What have Jet Li, Barack Obama and Madonna all got in common? They are all found at the Peak Tower in Madame Tussauds Hong Kong exhibition. Like its London parent, the exhibition portrays lifelike waxwork images of the famous and sometimes infamous. Film and pop icons of the West as well as China and HK rub shoulders with politicians, royalty and comic book figures.
For an extended trip to the Peak, fresh air and outstanding views of the outlying islands of Hong Kong’s western waters, walk the nearby Lugard Road path, which will take you around the Peak proper in about 50–60 minutes.
The British turned this malarial swamp in to a race course soon after they first arrived in the 1840s and it has been a world class race track since the 1970s.
Even if you have no interest in gambling or picking a horse, you can still enjoy the festive spirit and the wide range of food and beverage outlets you find at the track. The Hong Kong Jockey Club's Happy Valley Racecourse is the venue then on most Wednesday evenings for a 7 card line up of horse races. Check for seasonal opening times.
Vintage modes of transport, the Star Ferry, and Hong Kong tramways are still used every day in Hong Kong by thousands of commuters getting around on a regular basis, but are also great tourist experiences.
Operating since 1888, the Star Ferry was the main way to get between Hong Kong Island and Kowloon peninsula until the opening of cross harbor vehicular tunnels and the Mass Transit Railway in the 60s.
Nonetheless, gently bobbing along to the ferry’s engine beat as you marvel at Hong Kong’s skyline, day or night has been voted one of the most exciting and scenic rides of its kind.
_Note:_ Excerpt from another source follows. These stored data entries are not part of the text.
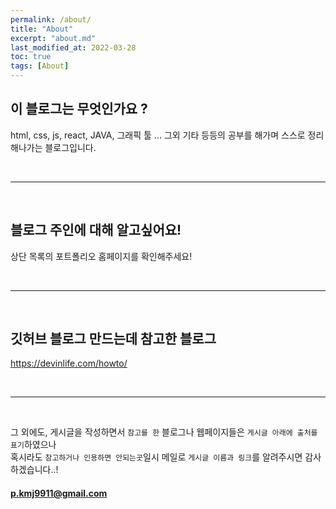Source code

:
 ```yaml
---
permalink: /about/
title: "About"
excerpt: "about.md"
last_modified_at: 2022-03-28
toc: true
tags: [About]
---
```


## 이 블로그는 무엇인가요 ?

html, css, js, react, JAVA, 그래픽 툴 ... 그외 기타 등등의 공부를 해가며 스스로 정리해나가는 블로그입니다.

<br>

---

<br>

## 블로그 주인에 대해 알고싶어요!

상단 목록의 포트폴리오 홈페이지를 확인해주세요!

<br>

---

<br>

## 깃허브 블로그 만드는데 참고한 블로그

<https://devinlife.com/howto/>

<br>

---

<br>

그 외에도, 게시글을 작성하면서 `참고를 한` 블로그나 웹페이지들은 `게시글 아래에 출처를 표기`하였으나  
혹시라도 `참고하거나 인용하면 안되는곳`일시 메일로 `게시글 이름과 링크`를 알려주시면 감사하겠습니다..!

#### p.kmj9911@gmail.com

<br>

<br>
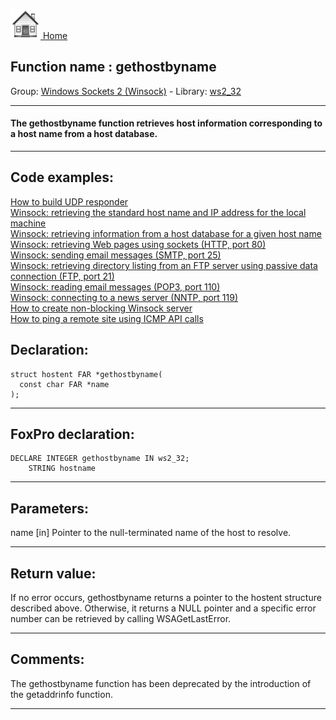 [<img src="../../images/home.png"> Home ](https://github.com/VFPX/Win32API)  

## Function name : gethostbyname
Group: [Windows Sockets 2 (Winsock)](../../functions_group.md#Windows_Sockets_2_(Winsock))  -  Library: [ws2_32](../../libraries.md#ws2_32)  
***  


#### The gethostbyname function retrieves host information corresponding to a host name from a host database.
***  


## Code examples:
[How to build UDP responder](../../samples/sample_052.md)  
[Winsock: retrieving the standard host name and IP address for the local machine](../../samples/sample_215.md)  
[Winsock: retrieving information from a host database for a given host name](../../samples/sample_216.md)  
[Winsock: retrieving Web pages using sockets (HTTP, port 80)](../../samples/sample_383.md)  
[Winsock: sending email messages (SMTP, port 25)](../../samples/sample_385.md)  
[Winsock: retrieving directory listing from an FTP server using passive data connection (FTP, port 21)](../../samples/sample_386.md)  
[Winsock: reading email messages (POP3, port 110)](../../samples/sample_388.md)  
[Winsock: connecting to a news server (NNTP, port 119)](../../samples/sample_389.md)  
[How to create non-blocking Winsock server](../../samples/sample_412.md)  
[How to ping a remote site using ICMP API calls](../../samples/sample_486.md)  

## Declaration:
```foxpro  
struct hostent FAR *gethostbyname(
  const char FAR *name
);  
```  
***  


## FoxPro declaration:
```foxpro  
DECLARE INTEGER gethostbyname IN ws2_32;
	STRING hostname  
```  
***  


## Parameters:
name 
[in] Pointer to the null-terminated name of the host to resolve.   
***  


## Return value:
If no error occurs, gethostbyname returns a pointer to the hostent structure described above. Otherwise, it returns a NULL pointer and a specific error number can be retrieved by calling WSAGetLastError.  
***  


## Comments:
The gethostbyname function has been deprecated by the introduction of the getaddrinfo function.  
  
***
This cross harbor ferry ride also famously featured as the opening scene in the 1960 movie, The World of Suzie Wong.
Hong Kong Tramways, founded in 1904, operates open trams (street cars) solely along the north of Hong Kong Island. They operate the largest fleet of double-decker tramcars in the World, more than 160, which includes two, restored vintage trams.
Look out for the open upper deck trams and take a ride in the evening when all the neon signs come to life to experience the best of the trams.
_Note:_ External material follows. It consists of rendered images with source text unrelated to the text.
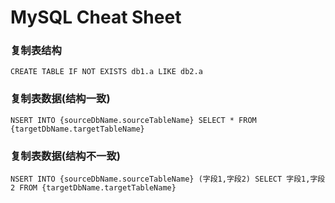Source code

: # MySQL Cheat Sheet

### 复制表结构
```
CREATE TABLE IF NOT EXISTS db1.a LIKE db2.a
```

### 复制表数据(结构一致)
```
NSERT INTO {sourceDbName.sourceTableName} SELECT * FROM {targetDbName.targetTableName}
```

### 复制表数据(结构不一致)
```
NSERT INTO {sourceDbName.sourceTableName} (字段1,字段2) SELECT 字段1,字段2 FROM {targetDbName.targetTableName}
```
Travelling the whole length could take more than a couple of hours to complete, so sticking to the more commercial and shopping focused districts like Wanchai and Causeway Bay is a good idea. However, The route along North Point passes through the middle of an outdoor wet market (Chun Yeung Street market) and is a good photo opportunity.
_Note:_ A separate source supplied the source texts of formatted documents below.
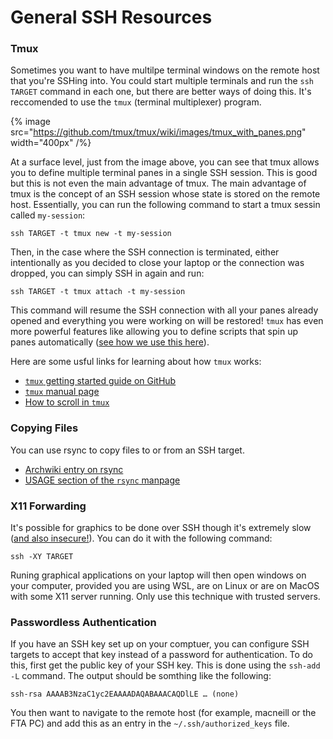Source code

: # General SSH Resources

### Tmux

Sometimes you want to have multilpe terminal windows on the remote host that you're SSHing into. You could start multiple terminals and run the `ssh TARGET` command in each one, but there are better ways of doing this. It's reccomended to use the `tmux` (terminal multiplexer) program.

{% image src="https://github.com/tmux/tmux/wiki/images/tmux_with_panes.png" width="400px" /%}

At a surface level, just from the image above, you can see that tmux allows you to define multiple terminal panes in a single SSH session. This is good but this is not even the main advantage of tmux. The main advantage of tmux is the concept of an SSH session whose state is stored on the remote host. Essentially, you can run the following command to start a tmux sessin called `my-session`:

```
ssh TARGET -t tmux new -t my-session
```

Then, in the case where the SSH connection is terminated, either intentionally as you decided to close your laptop or the connection was dropped, you can simply SSH in again and run:

```
ssh TARGET -t tmux attach -t my-session
```

This command will resume the SSH connection with all your panes already opened and everything you were working on will be restored! `tmux` has even more powerful features like allowing you to define scripts that spin up panes automatically ([see how we use this here](https://github.com/FT-Autonomous/ft_misperception/blob/ed28699216ea9891955376fd6dd1f73e374db0ff/src/ft_calibration/puppetmaster.py#L33-L39)).

Here are some usful links for learning about how `tmux` works:

- [`tmux` getting started guide on GitHub](https://github.com/tmux/tmux/wiki/Getting-Started)
- [`tmux` manual page](https://duckduckgo.com/?t=ffab&q=tmux+manpage&ia=web)
- [How to scroll in `tmux`](https://superuser.com/a/209608)

### Copying Files

You can use rsync to copy files to or from an SSH target.

- [Archwiki entry on rsync](https://wiki.archlinux.org/title/Rsync#As_cp/mv_alternative)
- [USAGE section of the `rsync` manpage](https://man.archlinux.org/man/rsync.1.html#USAGE)

### X11 Forwarding

It's possible for graphics to be done over SSH though it's extremely slow ([and also insecure!](https://security.stackexchange.com/questions/14815/security-concerns-with-x11-forwarding)). You can do it with the following command:

```
ssh -XY TARGET
```

Runing graphical applications on your laptop will then open windows on your computer, provided you are using WSL, are on Linux or are on MacOS with some X11 server running. Only use this technique with trusted servers.

### Passwordless Authentication

If you have an SSH key set up on your comptuer, you can configure SSH targets to accept that key instead of a password for authentication. To do this, first get the public key of your SSH key. This is done using the `ssh-add -L` command. The output should be somthing like the following:

```
ssh-rsa AAAAB3NzaC1yc2EAAAADAQABAAACAQDlLE … (none)
```

You then want to navigate to the remote host (for example, macneill or the FTA PC) and add this as an entry in the `~/.ssh/authorized_keys` file.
Expats and Chinese alike throng to the nightlife haunts on Jaffe, Luard and Lockhart Road in Wanchai after dark.
The nightclubs, bars, fast food takeaways and restaurants are a colorful riot of action seven days a week. Many of the best live bands playing in Hong Kong are at Wanchai bars like Amazonia, Dusk til Dawn and Boracay.
Boasting over 7,000 sq ft, Escape is the largest bar and disco in Wanchai, with its impressive 9-meter Long Island Bar and the glow of the unique, state-of-the-art LED stage back drop display aptly called 'The LED Wall'.
Kowloon's answer to Lan Kwai Fong, this traffic free, mews-like path behind a road, is an exciting little hideaway for a nightcap, supper or entertainment if you are in Tsim Sha Tsui.
Firm favorite, El Cid serves up delicious tapas and is on the Ground Floor at number 13 Knutsford Terrace so plenty of opportunity to see and be seen.
Upmarket and on the first floor of 7 Knutsford Terrace is Amico Italian Wine Bar & Restaurant and for bar and entertainment try Bahama Mama's Caribbean Bar and All Night Long for live music.